ANZ expects the kiwi to fall to about 59 US cents by the end of next year, before picking up again in 2017.
The kiwi is headed for a 14 percent decline against the greenback this year, but most of the movement occurred in the first half of the year, with the currency budging little in the second six months even though Reserve Bank governor Graeme Wheeler cut the benchmark in July, September and December.
That’s largely because financial markets had already priced the interest rate reductions into the currency, said the ANZ’s Tuck.
The broader trade-weighted index, which measures the kiwi against the currencies of the country’s main trading partners, has declined a more modest 7.3 percent so far this year. It was recently at 73.39 from 79.15 at the start of the year.
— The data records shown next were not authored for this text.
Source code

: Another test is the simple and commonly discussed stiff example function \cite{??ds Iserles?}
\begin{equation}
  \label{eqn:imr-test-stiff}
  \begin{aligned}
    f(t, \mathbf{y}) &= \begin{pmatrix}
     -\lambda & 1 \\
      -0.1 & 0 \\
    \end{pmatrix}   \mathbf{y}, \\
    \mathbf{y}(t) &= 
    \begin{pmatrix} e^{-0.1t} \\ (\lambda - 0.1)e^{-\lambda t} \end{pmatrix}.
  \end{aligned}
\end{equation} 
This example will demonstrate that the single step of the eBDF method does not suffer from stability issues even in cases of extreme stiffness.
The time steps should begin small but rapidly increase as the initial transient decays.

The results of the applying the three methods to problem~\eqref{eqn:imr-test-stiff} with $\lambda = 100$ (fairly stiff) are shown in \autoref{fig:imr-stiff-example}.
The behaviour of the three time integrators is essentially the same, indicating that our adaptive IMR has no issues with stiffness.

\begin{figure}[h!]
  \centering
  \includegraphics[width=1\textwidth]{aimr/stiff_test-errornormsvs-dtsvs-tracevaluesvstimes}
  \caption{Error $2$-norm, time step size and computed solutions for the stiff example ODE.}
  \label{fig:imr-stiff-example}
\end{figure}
However unlike the kiwi/US rate, the broader TWI has actually advanced since the middle of the year, reflecting economic weakness in other economies which has prompted their central banks to add further stimulus.
“We completely agree with the RBNZ that it is appropriate for the currency to go lower but we are in a world where over half the economic input of this world is on a clear easing bias or engaged in QE (quantitative easing),” Tuck said. “That makes the New Zealand dollar the tallest pygmy in the pack and when you are the tallest pygmy there’s not much you can do about it.”
In 2016, the kiwi is likely to remain strong against the Australian dollar and the Japanese yen and may decline later in the year against the euro and the British pound as their economies strengthen, Tuck said.
“We see 2016 as quite a transition year for markets,” he said. “The Fed led us into QE and the Fed is hopefully going to lead us out of QE. We expect by the end of 2016, we can get back on to hopefully a much more normal global economic environment.”